Now, we can regulate water treatment so that the chloride ions are neutralized, but that doesn’t solve the problem for communities that extract their water supply from nearby surface or ground sources that have been contaminated by road salt. So, the most effective way to ensure the problem is solved is to eliminate the use of any chlorine compounds in road deicers. However, that could be a significant burden on the budget for northern states because non-chlorine deicers can get quite expensive. Avoiding deicers would require going back to the 1950s and 60s with sand trucks and studded snow tires, but sand is a problem for sewer systems and studded snow tires destroy roads. So avoiding that would require replacing all water pipes containing copper and lead, but that could be a hard sell.

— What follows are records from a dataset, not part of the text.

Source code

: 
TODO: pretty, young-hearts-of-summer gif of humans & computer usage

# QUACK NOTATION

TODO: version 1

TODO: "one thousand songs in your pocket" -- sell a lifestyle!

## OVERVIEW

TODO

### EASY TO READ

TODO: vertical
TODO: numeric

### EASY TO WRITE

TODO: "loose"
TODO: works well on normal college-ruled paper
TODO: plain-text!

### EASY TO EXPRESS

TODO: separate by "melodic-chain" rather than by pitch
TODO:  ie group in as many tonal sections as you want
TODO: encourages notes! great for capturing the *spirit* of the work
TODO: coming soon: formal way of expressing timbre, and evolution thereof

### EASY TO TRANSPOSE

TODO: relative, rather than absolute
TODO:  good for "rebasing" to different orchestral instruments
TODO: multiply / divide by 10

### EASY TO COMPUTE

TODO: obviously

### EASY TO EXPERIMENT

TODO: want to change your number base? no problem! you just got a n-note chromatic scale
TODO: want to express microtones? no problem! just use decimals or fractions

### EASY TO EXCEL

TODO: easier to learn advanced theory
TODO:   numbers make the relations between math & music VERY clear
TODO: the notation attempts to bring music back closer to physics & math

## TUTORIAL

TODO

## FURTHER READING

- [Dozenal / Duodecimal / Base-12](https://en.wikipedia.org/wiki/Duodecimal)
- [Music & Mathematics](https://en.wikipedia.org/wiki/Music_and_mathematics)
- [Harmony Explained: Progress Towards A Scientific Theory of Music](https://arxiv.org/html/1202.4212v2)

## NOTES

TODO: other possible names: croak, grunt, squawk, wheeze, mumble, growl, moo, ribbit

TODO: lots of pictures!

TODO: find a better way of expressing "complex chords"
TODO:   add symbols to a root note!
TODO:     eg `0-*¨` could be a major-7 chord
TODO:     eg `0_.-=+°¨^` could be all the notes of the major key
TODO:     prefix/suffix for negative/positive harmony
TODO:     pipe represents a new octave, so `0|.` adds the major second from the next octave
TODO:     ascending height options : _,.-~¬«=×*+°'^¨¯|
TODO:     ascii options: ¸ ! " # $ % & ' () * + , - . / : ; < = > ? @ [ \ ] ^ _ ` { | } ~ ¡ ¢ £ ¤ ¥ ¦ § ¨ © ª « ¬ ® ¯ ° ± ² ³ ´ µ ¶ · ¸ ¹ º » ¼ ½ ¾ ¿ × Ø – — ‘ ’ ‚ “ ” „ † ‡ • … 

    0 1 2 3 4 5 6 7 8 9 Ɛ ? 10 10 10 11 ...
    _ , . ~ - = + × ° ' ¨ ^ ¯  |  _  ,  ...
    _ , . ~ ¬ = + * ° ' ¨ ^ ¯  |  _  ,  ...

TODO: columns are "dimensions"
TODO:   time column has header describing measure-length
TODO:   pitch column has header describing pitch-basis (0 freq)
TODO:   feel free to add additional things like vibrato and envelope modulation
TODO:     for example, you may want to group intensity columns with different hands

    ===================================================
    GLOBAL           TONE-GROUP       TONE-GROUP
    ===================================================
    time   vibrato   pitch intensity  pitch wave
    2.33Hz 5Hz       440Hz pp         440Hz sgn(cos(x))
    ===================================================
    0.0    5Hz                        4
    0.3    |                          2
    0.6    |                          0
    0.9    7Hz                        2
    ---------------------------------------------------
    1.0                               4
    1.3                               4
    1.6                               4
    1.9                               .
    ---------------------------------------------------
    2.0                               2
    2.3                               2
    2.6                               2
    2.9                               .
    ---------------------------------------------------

Nothing is ever as simple as it first seems. But the upside is there is an opportunity for so many more regulations.
Bruce Hall: Thanks. But why weren’t we poisoning the people of Flint two years ago, and we are now? I think it has something to do with (1) money, (2) taxes, and (3) ideology.
You are correct. Money was the issue for a cash-strapped Flint government. The Detroit water rates had just been raised 6% and Flint and its residents couldn’t afford it. The alternative was the local river water. The Detroit water was abandoned and the river water was connected as an interim effort until Flint could get its own pipeline to Lake Huron installed. Unfortunately, while the water tested okay in the treatment facility, a very small amount of money was saved by not treating it with a chlorine neutralizer.
So, yes, money was an issue.
As far as taxes go, do you think you could have convinced Flint’s residents to go for a tax hike before they encountered a problem? If you think “yes”, you haven’t been to Flint.
Ideology? No, in this case I think it was incompetence. The Michigan DEQ director resigned in December, 2015.
Bruce Hall: Two questions: Who appointed Michigan DEQ Director Wyant in 2011? Who appointed Darnell Earley Flint’s emergency manager in 2013. I think the answer to these two questions (it’s the same person) speaks testaments.
When the Detroit Water and Sewage Department found out that Flint was planning on buying water from another source (being built right now) they A) threw a hissy fit B) terminated the contract to supply Flint with water (1 year notice) C) offered to extend the contract but only under prices that could be considered price gouging D) left Flint high and dry until the new pipes to get water from Lake Huron reach Flint.
Let us get a list of names and political affiliations of everyone on the DWSD.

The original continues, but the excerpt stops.